Joe Biden has said that in past years, his family has traveled out of state so that they can have a big extended family gathering around this holiday, but instead, this week, they opted to stay back behind here in Delaware and only get together with a couple of members of their family and we heard Biden talk earlier this week in this national address that he understands the sacrifices that a lot of people are making across the country.

And he also wrote an op-ed for CNN.com, just a little part of which I want to read. He wrote, "Like millions of Americans, we are temporarily letting go of the traditions we can't do safely. It is not a small sacrifice. These moments with our loved ones, time that's lost can't be returned, yet we know it's the price of protecting each other, and one we don't pay alone, isolated in our own dining rooms and kitchens, scattered from coast to coast, we are healing together."

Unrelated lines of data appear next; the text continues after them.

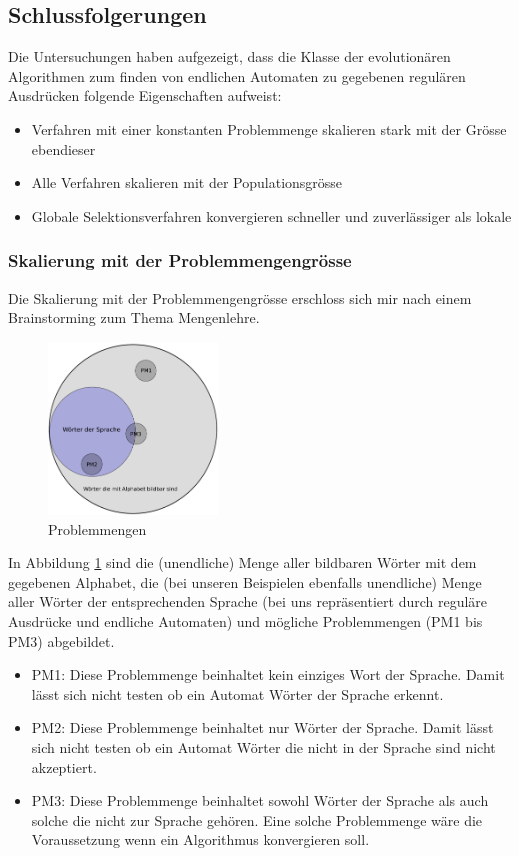 \subsection{Schlussfolgerungen}
\label{sec:schlussfolgerungen}
Die Untersuchungen haben aufgezeigt, dass die Klasse der evolutionären Algorithmen zum finden von endlichen Automaten zu gegebenen regulären Ausdrücken folgende Eigenschaften aufweist:
\begin{itemize}
	\item Verfahren mit einer konstanten Problemmenge skalieren stark mit der Grösse ebendieser
	\item Alle Verfahren skalieren mit der Populationsgrösse
	\item Globale Selektionsverfahren konvergieren schneller und zuverlässiger als lokale
\end{itemize}

\subsubsection{Skalierung mit der Problemmengengrösse}
Die Skalierung mit der Problemmengengrösse erschloss sich mir nach einem Brainstorming zum Thema Mengenlehre.

\begin{figure}[ht]
  \centering
  \includegraphics[width=0.4\textwidth]{images/problemmengen.pdf}
  \caption[Problemmengen]{Problemmengen}
  \label{fig:problemmengen}
\end{figure}

In Abbildung \ref{fig:problemmengen} sind die (unendliche) Menge aller bildbaren Wörter mit dem gegebenen Alphabet, die (bei unseren Beispielen ebenfalls unendliche) Menge aller Wörter der entsprechenden Sprache (bei uns repräsentiert durch reguläre Ausdrücke und endliche Automaten) und mögliche Problemmengen (PM1 bis PM3) abgebildet.
\begin{itemize}
	\item PM1: Diese Problemmenge beinhaltet kein einziges Wort der Sprache. Damit lässt sich nicht testen ob ein Automat Wörter der Sprache erkennt.
	\item PM2: Diese Problemmenge beinhaltet nur Wörter der Sprache. Damit lässt sich nicht testen ob ein Automat Wörter die nicht in der Sprache sind nicht akzeptiert.
	\item PM3: Diese Problemmenge beinhaltet sowohl Wörter der Sprache als auch solche die nicht zur Sprache gehören. Eine solche Problemmenge wäre die Voraussetzung wenn ein Algorithmus konvergieren soll.
\end{itemize}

We've heard a pretty empathetic message coming from the president- elect, saying that he really understands the experience of looking around the dinner table and seeing that there's an empty chair, obviously a reference to how so many families across America have lost loved ones because of this pandemic. And then just a very urgent message from the president-elect as well, urging everybody to please act responsibly around the holiday season because he knows that we can get back to normal soon, particularly with vaccine distribution potentially being around the corner.

So this has been a pretty consistent message that we have heard from Joe Biden over the last couple of months.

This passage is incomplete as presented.